Unfortunately, the gaming world would not let that happen. Thanks, in part, to Microsoft’s epic advertising strategies, Halo would go on to be a success.
By some estimates it would be ranked as one of the top video game frachises in gaming history. Time Magazine ranked Halo 2 in its 2005 Top 100 . On Halo 3’s release date, Microsoft’s shares increased by 1.7 percent . That’s a lot of money. Halo would go on to spawn two direct sequels, a couple of off-shoots and a prequel. Books, games and various little knickknacks can be seen on many a gamer’s shelf.
Even still, “Machinima,” or using captured video game footage to create movies through clever editing really took off on the Halo engine.
Indeed, Red Vs. Blue: The Blood Gulch Chronicles is one of the biggest and I am guilty of having watched the entire series many times over. It is absolutely hilarious.
In part, I think Halo’s success stems from the fact that everyone else is playing it.
The majority of gamers that I’ve talked to keep their skill level up simply so they can play with their friends who seem to be doing the exact same thing.
Judging from this, one might consider Halo merely a self-propagating gaming trend: Everyone’s playing because everyone else is playing.

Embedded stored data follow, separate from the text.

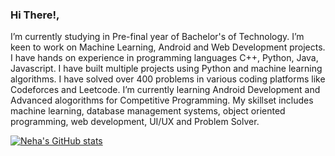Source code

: <!-- Level 1 :simple bio and tats -->
<!--**neha222222/neha222222** is a ✨ _special_ ✨ repository because its `README.md` (this file) appears on your GitHub profile. -->

### Hi There!,
I’m currently studying in Pre-final year of Bachelor's of Technology. I’m keen to work on Machine Learning, Android and Web Development projects. I have hands on experience in programming languages C++, Python, Java, Javascript. I have built multiple projects using Python and machine learning algorithms. I have solved over 400 problems in various coding platforms like Codeforces and Leetcode. I’m currently learning Android Development and Advanced alogorithms for Competitive Programming. My skillset includes machine learning, database management systems, object oriented programming, web development, UI/UX and Problem Solver.

<!-- Githubb Stats from [![Anurag's GitHub stats](https://github-readme-stats.vercel.app/api?username=anuraghazra)](https://github.com/anuraghazra/github-readme-stats) -->
[![Neha's GitHub stats](https://github-readme-stats.vercel.app/api?username=neha222222&theme=transparent&show_icons=true)](https://github.com/anuraghazra/github-readme-stats)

Halo could never hold my interest because there were more challenging FPSs that required a bigger skill set to enter into and maintain.
As the years continued and far superior franchises continued to spring up, like Left 4 Dead, even the smallest fraction of interest Halo might ever have held for me waned into absolute entropy.
The Halo series represents to me the very basic and most savage the gaming world has to offer.
It’s short, linear, limited in what you can do and what strategies you can use and all in all reeks of mediocrity.
Yet, it’s trendy, insanely popular and the merchandise is prevalent and expensive. Playing Halo is akin to shopping at Hot Topic when goth was “in” or listening to Blink-182 and calling yourself a “punk rocker.”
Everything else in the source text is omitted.